◆ Instructions for the task ◆
Restate all of the data precisely, omitting nothing.

◆ Items from a dataset ◆
━━━━━━━━━━
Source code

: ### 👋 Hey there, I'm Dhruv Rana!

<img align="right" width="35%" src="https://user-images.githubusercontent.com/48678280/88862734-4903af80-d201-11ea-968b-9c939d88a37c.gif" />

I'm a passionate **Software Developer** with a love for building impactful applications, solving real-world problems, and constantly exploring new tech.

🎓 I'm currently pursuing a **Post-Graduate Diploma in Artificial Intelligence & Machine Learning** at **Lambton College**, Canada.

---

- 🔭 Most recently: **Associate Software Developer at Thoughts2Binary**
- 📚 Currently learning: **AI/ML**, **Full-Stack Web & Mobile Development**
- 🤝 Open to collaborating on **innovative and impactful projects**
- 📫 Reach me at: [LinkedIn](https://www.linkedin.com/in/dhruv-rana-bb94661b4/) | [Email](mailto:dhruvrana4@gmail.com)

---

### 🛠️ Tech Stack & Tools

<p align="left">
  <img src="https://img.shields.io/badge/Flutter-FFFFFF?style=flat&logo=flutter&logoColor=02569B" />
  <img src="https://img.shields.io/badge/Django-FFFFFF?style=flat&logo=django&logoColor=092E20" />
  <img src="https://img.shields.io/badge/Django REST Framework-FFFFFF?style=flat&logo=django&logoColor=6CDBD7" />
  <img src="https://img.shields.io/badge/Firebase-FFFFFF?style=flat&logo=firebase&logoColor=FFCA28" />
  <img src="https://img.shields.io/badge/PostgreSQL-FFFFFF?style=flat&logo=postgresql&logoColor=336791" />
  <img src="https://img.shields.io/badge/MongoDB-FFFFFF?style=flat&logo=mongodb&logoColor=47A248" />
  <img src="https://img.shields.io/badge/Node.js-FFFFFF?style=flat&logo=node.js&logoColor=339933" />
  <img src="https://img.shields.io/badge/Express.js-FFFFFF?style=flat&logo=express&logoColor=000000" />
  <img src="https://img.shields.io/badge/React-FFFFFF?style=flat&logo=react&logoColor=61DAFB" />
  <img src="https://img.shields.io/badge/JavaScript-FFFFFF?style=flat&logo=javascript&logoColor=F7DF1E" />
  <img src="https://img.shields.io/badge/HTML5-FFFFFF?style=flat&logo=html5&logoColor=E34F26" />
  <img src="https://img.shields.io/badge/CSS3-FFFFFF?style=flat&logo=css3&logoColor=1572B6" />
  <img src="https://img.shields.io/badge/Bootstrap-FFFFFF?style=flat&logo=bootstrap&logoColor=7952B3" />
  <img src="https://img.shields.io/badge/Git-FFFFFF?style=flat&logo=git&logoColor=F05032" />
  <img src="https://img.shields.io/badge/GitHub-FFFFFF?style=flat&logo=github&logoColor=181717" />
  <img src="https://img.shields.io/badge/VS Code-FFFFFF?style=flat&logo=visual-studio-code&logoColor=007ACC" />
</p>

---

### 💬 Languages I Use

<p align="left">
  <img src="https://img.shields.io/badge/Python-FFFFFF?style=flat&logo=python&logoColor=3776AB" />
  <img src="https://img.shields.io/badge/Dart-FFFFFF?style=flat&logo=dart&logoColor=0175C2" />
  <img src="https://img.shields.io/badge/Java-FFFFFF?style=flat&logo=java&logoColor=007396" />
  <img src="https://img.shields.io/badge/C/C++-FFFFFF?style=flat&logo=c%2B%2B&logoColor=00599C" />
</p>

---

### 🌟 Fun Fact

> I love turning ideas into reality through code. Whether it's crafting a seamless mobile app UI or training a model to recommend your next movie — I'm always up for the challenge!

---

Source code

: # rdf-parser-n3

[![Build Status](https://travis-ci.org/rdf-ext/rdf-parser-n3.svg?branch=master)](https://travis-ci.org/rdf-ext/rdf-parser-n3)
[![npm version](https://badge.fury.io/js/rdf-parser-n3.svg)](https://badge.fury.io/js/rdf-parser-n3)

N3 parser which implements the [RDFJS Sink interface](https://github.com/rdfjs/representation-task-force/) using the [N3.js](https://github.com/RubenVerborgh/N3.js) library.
━━━━━━━━━━
◆ Solved exercise ◆
Source code

: ### 👋 Hey there, I'm Dhruv Rana!

<img align="right" width="35%" src="https://user-images.githubusercontent.com/48678280/88862734-4903af80-d201-11ea-968b-9c939d88a37c.gif" />

I'm a passionate **Software Developer** with a love for building impactful applications, solving real-world problems, and constantly exploring new tech.

🎓 I'm currently pursuing a **Post-Graduate Diploma in Artificial Intelligence & Machine Learning** at **Lambton College**, Canada.

---

- 🔭 Most recently: **Associate Software Developer at Thoughts2Binary**
- 📚 Currently learning: **AI/ML**, **Full-Stack Web & Mobile Development**
- 🤝 Open to collaborating on **innovative and impactful projects**
- 📫 Reach me at: [LinkedIn](https://www.linkedin.com/in/dhruv-rana-bb94661b4/) | [Email](mailto:dhruvrana4@gmail.com)

---

### 🛠️ Tech Stack & Tools

<p align="left">
  <img src="https://img.shields.io/badge/Flutter-FFFFFF?style=flat&logo=flutter&logoColor=02569B" />
  <img src="https://img.shields.io/badge/Django-FFFFFF?style=flat&logo=django&logoColor=092E20" />
  <img src="https://img.shields.io/badge/Django REST Framework-FFFFFF?style=flat&logo=django&logoColor=6CDBD7" />
  <img src="https://img.shields.io/badge/Firebase-FFFFFF?style=flat&logo=firebase&logoColor=FFCA28" />
  <img src="https://img.shields.io/badge/PostgreSQL-FFFFFF?style=flat&logo=postgresql&logoColor=336791" />
  <img src="https://img.shields.io/badge/MongoDB-FFFFFF?style=flat&logo=mongodb&logoColor=47A248" />
  <img src="https://img.shields.io/badge/Node.js-FFFFFF?style=flat&logo=node.js&logoColor=339933" />
  <img src="https://img.shields.io/badge/Express.js-FFFFFF?style=flat&logo=express&logoColor=000000" />
  <img src="https://img.shields.io/badge/React-FFFFFF?style=flat&logo=react&logoColor=61DAFB" />
  <img src="https://img.shields.io/badge/JavaScript-FFFFFF?style=flat&logo=javascript&logoColor=F7DF1E" />
  <img src="https://img.shields.io/badge/HTML5-FFFFFF?style=flat&logo=html5&logoColor=E34F26" />
  <img src="https://img.shields.io/badge/CSS3-FFFFFF?style=flat&logo=css3&logoColor=1572B6" />
  <img src="https://img.shields.io/badge/Bootstrap-FFFFFF?style=flat&logo=bootstrap&logoColor=7952B3" />
  <img src="https://img.shields.io/badge/Git-FFFFFF?style=flat&logo=git&logoColor=F05032" />
  <img src="https://img.shields.io/badge/GitHub-FFFFFF?style=flat&logo=github&logoColor=181717" />
  <img src="https://img.shields.io/badge/VS Code-FFFFFF?style=flat&logo=visual-studio-code&logoColor=007ACC" />
</p>

---

### 💬 Languages I Use

<p align="left">
  <img src="https://img.shields.io/badge/Python-FFFFFF?style=flat&logo=python&logoColor=3776AB" />
  <img src="https://img.shields.io/badge/Dart-FFFFFF?style=flat&logo=dart&logoColor=0175C2" />
  <img src="https://img.shields.io/badge/Java-FFFFFF?style=flat&logo=java&logoColor=007396" />
  <img src="https://img.shields.io/badge/C/C++-FFFFFF?style=flat&logo=c%2B%2B&logoColor=00599C" />
</p>

---

### 🌟 Fun Fact

> I love turning ideas into reality through code. Whether it's crafting a seamless mobile app UI or training a model to recommend your next movie — I'm always up for the challenge!

---

Source code

: # rdf-parser-n3

[![Build Status](https://travis-ci.org/rdf-ext/rdf-parser-n3.svg?branch=master)](https://travis-ci.org/rdf-ext/rdf-parser-n3)
[![npm version](https://badge.fury.io/js/rdf-parser-n3.svg)](https://badge.fury.io/js/rdf-parser-n3)

N3 parser which implements the [RDFJS Sink interface](https://github.com/rdfjs/representation-task-force/) using the [N3.js](https://github.com/RubenVerborgh/N3.js) library.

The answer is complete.